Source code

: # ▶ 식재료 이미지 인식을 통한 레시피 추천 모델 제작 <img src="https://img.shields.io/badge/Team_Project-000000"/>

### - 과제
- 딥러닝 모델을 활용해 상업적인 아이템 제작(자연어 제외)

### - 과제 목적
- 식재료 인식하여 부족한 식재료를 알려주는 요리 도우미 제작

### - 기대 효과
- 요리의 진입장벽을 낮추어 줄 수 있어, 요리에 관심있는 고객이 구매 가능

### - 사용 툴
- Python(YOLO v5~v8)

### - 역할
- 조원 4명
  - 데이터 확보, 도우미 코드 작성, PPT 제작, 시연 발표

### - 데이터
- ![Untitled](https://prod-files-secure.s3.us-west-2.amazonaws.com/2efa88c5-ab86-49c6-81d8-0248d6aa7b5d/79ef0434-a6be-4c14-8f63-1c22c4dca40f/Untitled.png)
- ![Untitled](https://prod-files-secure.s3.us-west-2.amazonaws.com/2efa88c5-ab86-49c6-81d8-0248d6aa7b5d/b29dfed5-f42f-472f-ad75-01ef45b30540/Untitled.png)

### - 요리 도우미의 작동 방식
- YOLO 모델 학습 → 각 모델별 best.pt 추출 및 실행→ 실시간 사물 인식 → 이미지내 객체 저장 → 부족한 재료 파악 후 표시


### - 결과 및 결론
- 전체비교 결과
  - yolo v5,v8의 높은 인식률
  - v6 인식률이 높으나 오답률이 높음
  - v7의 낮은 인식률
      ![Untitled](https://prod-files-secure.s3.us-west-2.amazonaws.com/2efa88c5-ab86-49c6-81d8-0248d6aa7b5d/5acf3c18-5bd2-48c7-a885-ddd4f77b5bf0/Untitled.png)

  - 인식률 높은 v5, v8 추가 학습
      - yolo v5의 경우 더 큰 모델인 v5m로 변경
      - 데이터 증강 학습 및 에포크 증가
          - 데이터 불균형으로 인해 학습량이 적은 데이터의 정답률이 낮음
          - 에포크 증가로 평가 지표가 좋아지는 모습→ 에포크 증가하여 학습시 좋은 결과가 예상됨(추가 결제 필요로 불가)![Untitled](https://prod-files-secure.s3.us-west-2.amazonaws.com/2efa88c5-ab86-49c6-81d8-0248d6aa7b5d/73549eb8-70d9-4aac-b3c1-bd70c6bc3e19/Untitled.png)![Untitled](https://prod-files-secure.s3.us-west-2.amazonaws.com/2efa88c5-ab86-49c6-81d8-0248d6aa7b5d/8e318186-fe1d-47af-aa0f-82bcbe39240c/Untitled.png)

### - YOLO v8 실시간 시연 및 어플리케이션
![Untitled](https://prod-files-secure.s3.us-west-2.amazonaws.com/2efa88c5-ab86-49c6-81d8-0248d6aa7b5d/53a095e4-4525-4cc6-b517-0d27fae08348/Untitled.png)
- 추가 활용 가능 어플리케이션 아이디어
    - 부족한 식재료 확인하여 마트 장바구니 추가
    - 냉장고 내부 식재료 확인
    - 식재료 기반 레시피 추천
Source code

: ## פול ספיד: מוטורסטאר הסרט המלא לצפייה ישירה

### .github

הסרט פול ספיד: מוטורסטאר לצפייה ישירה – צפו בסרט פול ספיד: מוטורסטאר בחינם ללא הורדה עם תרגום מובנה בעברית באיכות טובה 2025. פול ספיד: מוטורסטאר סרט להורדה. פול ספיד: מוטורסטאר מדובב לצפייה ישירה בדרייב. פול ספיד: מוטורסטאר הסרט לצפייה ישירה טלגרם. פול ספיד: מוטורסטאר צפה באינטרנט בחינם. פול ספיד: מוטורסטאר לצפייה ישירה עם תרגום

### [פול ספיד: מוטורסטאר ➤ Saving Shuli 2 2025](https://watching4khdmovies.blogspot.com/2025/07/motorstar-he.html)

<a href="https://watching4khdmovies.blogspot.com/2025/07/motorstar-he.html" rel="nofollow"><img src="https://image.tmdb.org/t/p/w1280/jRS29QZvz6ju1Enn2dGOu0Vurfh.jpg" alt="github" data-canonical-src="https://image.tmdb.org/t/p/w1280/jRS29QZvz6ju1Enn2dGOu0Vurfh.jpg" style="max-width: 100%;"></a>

--

**INSTRUCTIONS TO FOLLOW:**
Filter the listing above, keeping only the lines with "ספיד".

**TASK RESPONSE:**
: ## פול ספיד: מוטורסטאר הסרט המלא לצפייה ישירה
הסרט פול ספיד: מוטורסטאר לצפייה ישירה – צפו בסרט פול ספיד: מוטורסטאר בחינם ללא הורדה עם תרגום מובנה בעברית באיכות טובה 2025. פול ספיד: מוטורסטאר סרט להורדה. פול ספיד: מוטורסטאר מדובב לצפייה ישירה בדרייב. פול ספיד: מוטורסטאר הסרט לצפייה ישירה טלגרם. פול ספיד: מוטורסטאר צפה באינטרנט בחינם. פול ספיד: מוטורסטאר לצפייה ישירה עם תרגום
### [פול ספיד: מוטורסטאר ➤ Saving Shuli 2 2025](https://watching4khdmovies.blogspot.com/2025/07/motorstar-he.html)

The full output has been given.